Leading up to the release of his first song-based album in five years, it was hard to tell exactly what would happen.
In various interviews Sufjan Stevens mentioned growing tired of his usual instruments and his voice; he expressed concern that the BQE orchestral suite he did for the Brooklyn Queens Expressway sabotaged his mechanical approach to music, and of course the ball was dropped on the massive states project he once spoke of.
Then, without warning, he released the EP All the Delighted People three months before The Age of Adz which was released October 12, and produced eleven tracks including the song “Too Much.”
The Age of Adz (pronounced “odds”) is a welcoming sound. It is everything long time fans have grown to love, minus the acoustic instruments. Where a trumpet or piano may have been played, a synthesizer or sound effect takes its place. There are still organic instruments in the song, but like the album, “Too Much” is loaded with electronic sounds.
There is no doubt that the song is an instant hit, but for new listeners “Too Much” might be just that.
From the beginning to end “Too Much” has a lot going on. Though the constant beat maintains the flow through all the static noise, the instrumentation wanders and is left to the listener’s interpretation after the four-minute mark. Stevens’ characteristically smooth voice keeps the song together, especially in the chorus. The harmonies are one-hundred percent on key and characteristic of previous albums, while the song’s main hook, “There’s too much riding on that. There’s too much love,” is extremely catchy, and sticks permeates the brain immediately.
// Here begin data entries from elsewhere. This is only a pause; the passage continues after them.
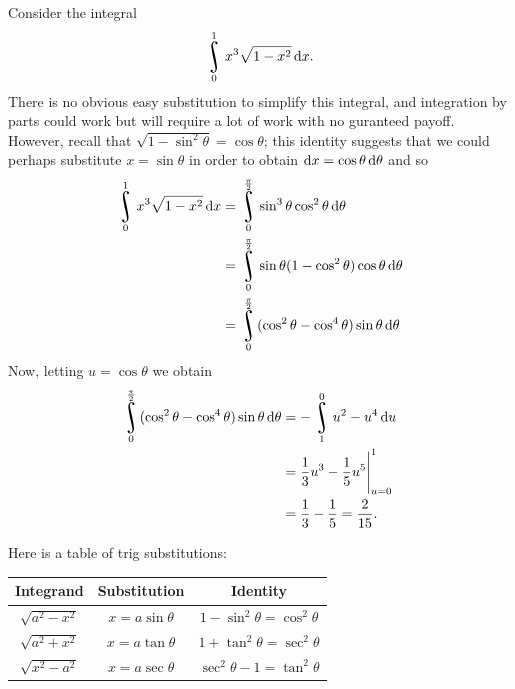 


Consider the integral
\begin{displaymath}
  \rint^1_0 x^3 \sqrt{1-x^2} \dif{x}.
\end{displaymath}
There is no obvious easy substitution to simplify this integral, and integration by parts could work but will require
a lot of work with no guranteed payoff. However, recall that $ \sqrt{1 - \sin^2 \theta} = \cos \theta $; this identity
suggests that we could perhaps substitute $ x = \sin \theta $ in order to obtain $ \dif{x} = \cos \theta \dif{\theta} $ and so
\begin{align*}
  \rint^1_0 x^3 \sqrt{1-x^2} \dif{x} &= \rint^{\frac{\pi}{2}}_0 \sin^3 \theta \cos^2 \theta \dif{\theta}\\
                                     &= \rint^{\frac{\pi}{2}}_0 \sin \theta (1-\cos^2 \theta)\cos \theta \dif{\theta}\\
                                     &= \rint^{\frac{\pi}{2}}_0 (\cos^2 \theta - \cos^4 \theta) \sin \theta \dif{\theta}
\end{align*}
Now, letting $ u = \cos \theta $ we obtain
\begin{align*}
  \rint^{\frac{\pi}{2}}_0 (\cos^2 \theta - \cos^4 \theta) \sin \theta \dif{\theta} &= -\rint^{0}_{1} u^2 - u^4 \dif{u}\\
                                                                                   &= \eval{\frac{1}{3}u^3 - \frac{1}{5}u^5}_{u = 0}^{1}\\
                                                                                   &= \frac{1}{3}-\frac{1}{5} = \frac{2}{15}.
\end{align*}

Here is a table of trig substitutions:

\begin{center}
  \def\arraystretch{1.5}
  \begin{tabular}{|c|c|c|}\hline
    \textbf{Integrand} & \textbf{Substitution} & \textbf{Identity}\\\hline
    $ \sqrt{a^2 - x^2} $ & $ x = a \sin \theta $ & $ 1 - \sin^2 \theta = \cos^2 \theta $\\\hline
    $ \sqrt{a^2 + x^2} $ & $ x = a \tan \theta $ & $ 1 + \tan^2 \theta = \sec^2 \theta $\\\hline
    $ \sqrt{x^2 - a^2} $ & $ x = a \sec \theta $ & $ \sec^2 \theta - 1 = \tan^2 \theta $\\\hline
  \end{tabular}
\end{center}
Stevens also keeps his typical and bizarre structuring of the instrumental sections intact. When the beat disperses a bit and the strings and brass section come back into play, the listener is propelled into a wondrous, almost magic feeling of confusion. As much as some Stevens’ listeners may adore this, others might be moved to shelve the record.
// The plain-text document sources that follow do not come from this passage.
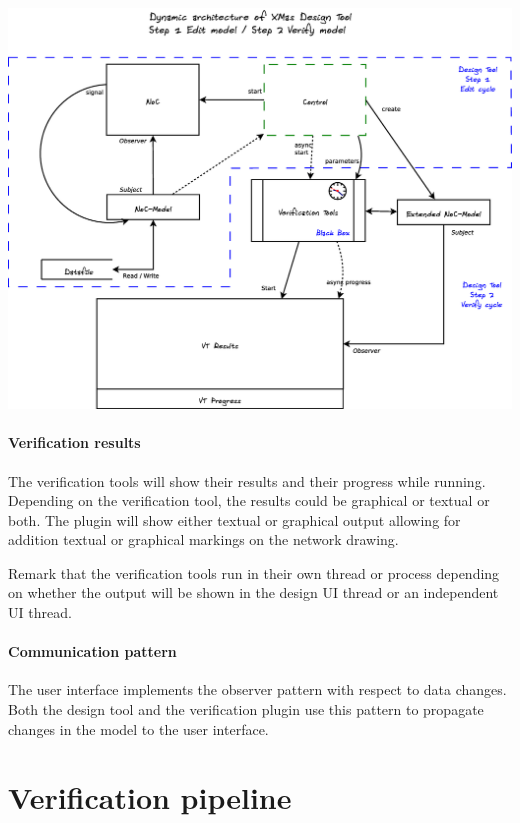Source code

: \begin{center}
	\includegraphics[width=.95\linewidth]{../architecture-dynamic}
	\label{fig:dynamic-arch}
\end{center}

\paragraph{Verification results} The verification tools 
will show their results and their progress while running. 
Depending on the verification tool, the results could be
graphical or textual or both. The plugin will show either
textual or graphical output allowing for addition textual 
or graphical markings on the network drawing.

Remark that the verification tools run in their own
thread or process depending on whether the output will be
shown in the design UI thread or an independent 
UI thread.

\paragraph{Communication pattern} The user interface implements
the observer pattern with respect to data changes.
Both the design tool and the verification plugin use this pattern to
propagate changes in the model to the user interface.

\section{Verification pipeline}

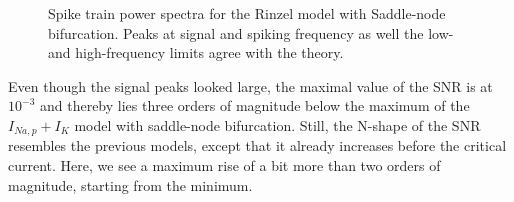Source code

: \documentclass[12pt,a4paper]{article}
\begin{document}
\begin{figure}[H]
	\label{rinzelspec}
	\hspace*{-0.5cm}
	\caption{Spike train power spectra for the Rinzel model with Saddle-node bifurcation. Peaks at signal and spiking frequency as well the low- and high-frequency limits agree with the theory.}
\end{figure}
Even though the signal peaks looked large, the maximal value of the SNR is at $10^{-3}$ and thereby lies three orders of magnitude below the maximum of the $I_{Na,p}+I_K$ model with saddle-node bifurcation. Still, the N-shape of the SNR resembles the previous models, except that it already increases before the critical current. Here, we see a maximum rise of a bit more than two orders of magnitude, starting from the minimum.
\end{document}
Lyrically, Stevens has abandoned some of his typical long-hand storytelling. However, the music as a whole does not lose touch.
The lyrics fit every bit as well with the music as they would in Illinois or Michigan.
“Too Much,” though arguably a reference to the album as a whole, is some of his best work to date. However, for the disappointed few who would love to see an attempt at the states project, “Too Much” will do a damn, good job of filling the void.